Is it possible to have an animated drawing?

Is it possible to create a drawable that has some kind of animation, be it frame-by-frame animation, rotation, etc., which is defined as xml-drawable and can be represented by a single Drawable without having to deal with animation in the code?

As I think, to use it: I have a list, and each item in this list can someday do something with it. While this happens, I would like the tweened animation to rotate in the same way as the undefined ProgressBar. Since there may also be several such elements on the screen, I thought that if they all shared the same Drawable, they would only need one instance from it in memory, and their animation would be synchronized so that you did not have a bunch of rotating objects at different points in a rotating animation.
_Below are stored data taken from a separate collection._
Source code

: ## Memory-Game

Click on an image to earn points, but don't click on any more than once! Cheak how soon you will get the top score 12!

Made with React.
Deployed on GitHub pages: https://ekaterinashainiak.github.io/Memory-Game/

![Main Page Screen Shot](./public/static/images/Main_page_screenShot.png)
I am not attached to this approach. I'm just trying to think of the most efficient way to display multiple motion tween animations and ideally synchronize them so that they are consistent in appearance.

thanks

In response to Sybiam's answer:

I tried to implement RotateDrawable, but it does not rotate.

Here is my xml for drawing so far:

<?xml version="1.0" encoding="utf-8"?> <rotate xmlns:android="http://schemas.android.com/apk/res/android" android:drawable="@drawable/my_drawable_to_rotate" android:fromDegrees="0" android:toDegrees="360" android:pivotX="50%" android:pivotY="50%" android:duration="800" android:visible="true" /> 

I tried using this drawing as src and background ImageView, and in both cases a non-rotating image was created.

Is there something that should start the rotation of the image?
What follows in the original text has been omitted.